Привстав, Туран начал разматывать медную проволоку, которой прихватили брезент к прутьям. Он спешил, обдирал пальцы в кровь. Что-то подсказывало: времени почти не осталось. Ветер уже не выл — надсадно, злобно гудел. Клетка шаталась под его ударами, покачивалась телега.
Четыре угла — четыре куска проволоки. Туран размотал два, зажмурился, на ощупь отыскал третий. Брезент кидало из стороны в сторону, он хлопал по крыше, ударяя по пальцам. Если высвободить последний угол, ветер сорвет брезент…
Серая метель бушевала вокруг. Машины каравана стали темными пятнами во мгле.
Пришлось просунуть левую руку между прутьями и удерживать брезент за край, а правой разматывать проволоку. Пыль забивала нос и рот, Туран тяжело дышал, сердце колотилось в груди. Он едва смог втащить брезент в клетку; упав на дно, завернулся. Подоткнул полы, втянул голову в плечи и ухватил хлеставший по лицу угол.

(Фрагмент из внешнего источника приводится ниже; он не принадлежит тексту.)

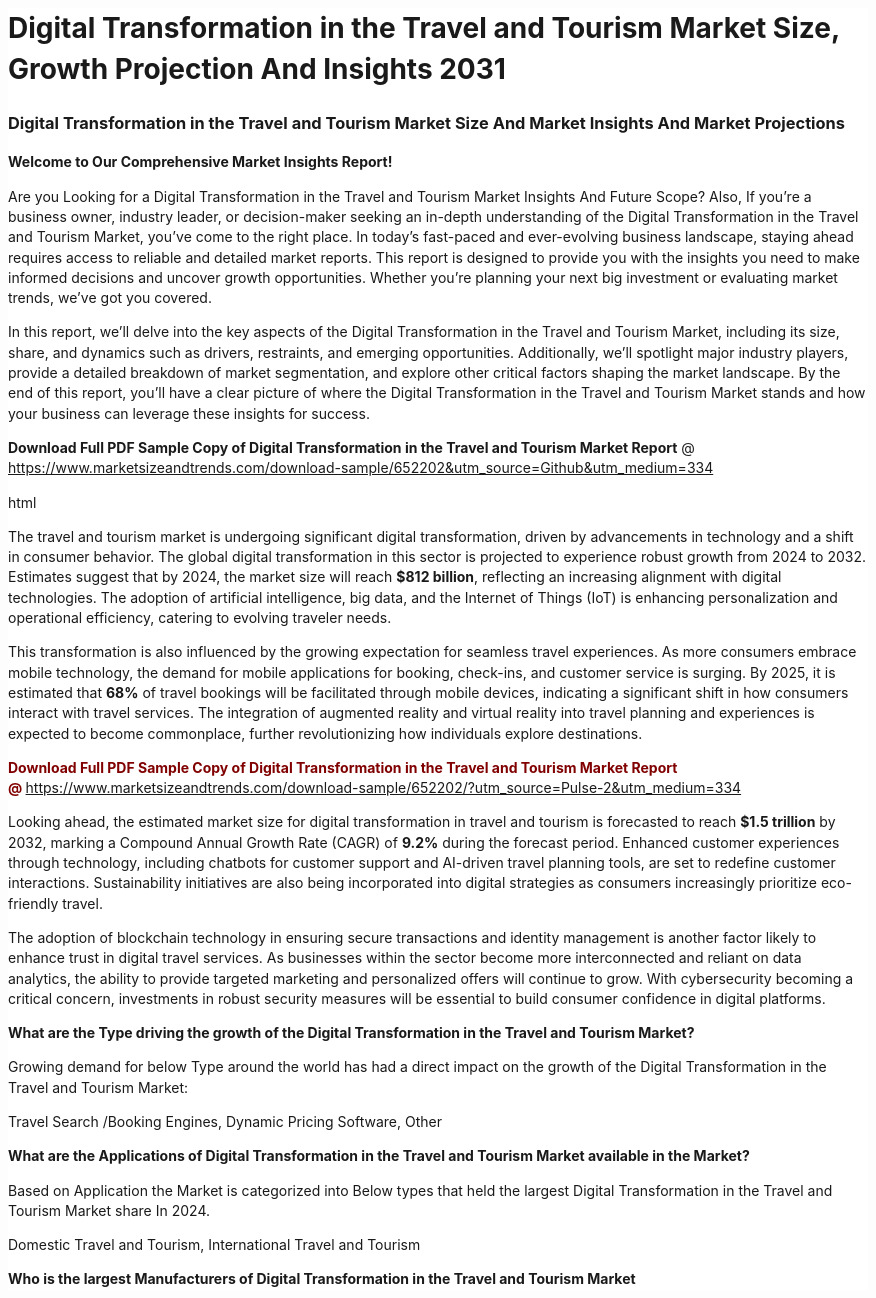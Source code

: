 <h1>Digital Transformation in the Travel and Tourism Market Size, Growth Projection And Insights 2031</h1><div class="" data-test-id=""><h3><span class="">Digital Transformation in the Travel and Tourism Market Size And Market Insights And Market Projections</span></h3></div><div class="" data-test-id=""><p><strong>Welcome to Our Comprehensive Market Insights Report!</strong></p><p>Are you Looking for a Digital Transformation in the Travel and Tourism Market Insights And Future Scope? Also, If you&rsquo;re a business owner, industry leader, or decision-maker seeking an in-depth understanding of the Digital Transformation in the Travel and Tourism Market, you&rsquo;ve come to the right place. In today&rsquo;s fast-paced and ever-evolving business landscape, staying ahead requires access to reliable and detailed market reports. This report is designed to provide you with the insights you need to make informed decisions and uncover growth opportunities. Whether you&rsquo;re planning your next big investment or evaluating market trends, we&rsquo;ve got you covered.</p><p>In this report, we&rsquo;ll delve into the key aspects of the Digital Transformation in the Travel and Tourism Market, including its size, share, and dynamics such as drivers, restraints, and emerging opportunities. Additionally, we&rsquo;ll spotlight major industry players, provide a detailed breakdown of market segmentation, and explore other critical factors shaping the market landscape. By the end of this report, you&rsquo;ll have a clear picture of where the Digital Transformation in the Travel and Tourism Market stands and how your business can leverage these insights for success.</p><p><strong>Download Full PDF Sample Copy of Digital Transformation in the Travel and Tourism Market Report</strong> @ <a href="https://www.marketsizeandtrends.com/download-sample/652202&utm_source=Github&utm_medium=334" target="_blank">https://www.marketsizeandtrends.com/download-sample/652202&utm_source=Github&utm_medium=334</a></p></div><div class="" data-test-id=""><p><span class="">html<p>The travel and tourism market is undergoing significant digital transformation, driven by advancements in technology and a shift in consumer behavior. The global digital transformation in this sector is projected to experience robust growth from 2024 to 2032. Estimates suggest that by 2024, the market size will reach <strong>$812 billion</strong>, reflecting an increasing alignment with digital technologies. The adoption of artificial intelligence, big data, and the Internet of Things (IoT) is enhancing personalization and operational efficiency, catering to evolving traveler needs.</p><p>This transformation is also influenced by the growing expectation for seamless travel experiences. As more consumers embrace mobile technology, the demand for mobile applications for booking, check-ins, and customer service is surging. By 2025, it is estimated that <strong>68%</strong> of travel bookings will be facilitated through mobile devices, indicating a significant shift in how consumers interact with travel services. The integration of augmented reality and virtual reality into travel planning and experiences is expected to become commonplace, further revolutionizing how individuals explore destinations.</p><p><strong><span style="color: #800000;">Download Full PDF Sample Copy of Digital Transformation in the Travel and Tourism Market Report @</span>&nbsp;</strong><a href="https://www.marketsizeandtrends.com/download-sample/652202/?utm_source=Pulse-2&amp;utm_medium=334">https://www.marketsizeandtrends.com/download-sample/652202/?utm_source=Pulse-2&amp;utm_medium=334</a></p><p>Looking ahead, the estimated market size for digital transformation in travel and tourism is forecasted to reach <strong>$1.5 trillion</strong> by 2032, marking a Compound Annual Growth Rate (CAGR) of <strong>9.2%</strong> during the forecast period. Enhanced customer experiences through technology, including chatbots for customer support and AI-driven travel planning tools, are set to redefine customer interactions. Sustainability initiatives are also being incorporated into digital strategies as consumers increasingly prioritize eco-friendly travel.</p><p>The adoption of blockchain technology in ensuring secure transactions and identity management is another factor likely to enhance trust in digital travel services. As businesses within the sector become more interconnected and reliant on data analytics, the ability to provide targeted marketing and personalized offers will continue to grow. With cybersecurity becoming a critical concern, investments in robust security measures will be essential to build consumer confidence in digital platforms.</p></span></p><p><strong><span class="">What are the&nbsp;Type driving the growth of the Digital Transformation in the Travel and Tourism Market?</span></strong></p></div><div class="" data-test-id=""><p><span class="">Growing demand for below Type around the world has had a direct impact on the growth of the Digital Transformation in the Travel and Tourism Market:</span></p></div><div class="" data-test-id=""><p>Travel Search /Booking Engines, Dynamic Pricing Software, Other</p><p><span class=""><strong>What are the&nbsp;Applications&nbsp;of Digital Transformation in the Travel and Tourism Market available in the Market?</strong></span></p></div><div class="" data-test-id=""><p><span class="">Based on Application the Market is categorized into Below types that held the largest Digital Transformation in the Travel and Tourism Market share In 2024.</span></p></div><div class="" data-test-id=""><p><span class="">Domestic Travel and Tourism, International Travel and Tourism</span></p><p><span class=""><strong>Who is the largest Manufacturers of Digital Transformation in the Travel and Tourism Market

Стоял полдень, но было темно, как ночью. Когда дыхание успокоилось, Туран отважился выглянуть из-под брезента. Манис зарылся в ил, наружу торчал лишь конец хвоста. Не заметив проводника, Туран перевернулся на бок, крепко сжимая края брезента, покосился вверх.
Така сидел на крыше клетки, поджав ноги. Чтобы не пялиться на него снизу, Туран переполз к прутьям… и обомлел.
Рассекая мглу, высоко над телегой летели широкие ромбы с длинными хвостами. Усеянные шипами отростки источали бледно-голубое свечение. Овеваемые мутными потоками существа размером с «Панч» легко скользили в вышине, их было много, очень много — Туран не смог сосчитать. Они волнами пролетали над стоянкой, и никто, кроме пленника и проводника, не видел их. От восхищения Туран открыл рот и сразу закашлялся, наглотавшись пыли.
Он приподнялся, любуясь грациозной силой этих созданий. Захотелось встать во весь рост и подпрыгнуть, пробив головой прутья, чтобы ветер подхватил тело, поднял к стае. Она была само´й свободой, летящей над Донной пустыней.
Пальцы Таки, вцепившиеся в прутья, побелели от напряжения. Ветер взвыл, порывом Турана прижало к решетке, а Таку едва не сбросило с крыши. Отпустив прутья, проводник выпрямился во весь рост, широко расставил ноги.
Бушевал ветер, потоки серой крупы колыхались темными полотнищами. Така подставил им лицо, запрокинув голову, поднял руки. Снизу Туран видел, как шевелятся его губы — людоед что-то говорил, обращаясь к стае над головой.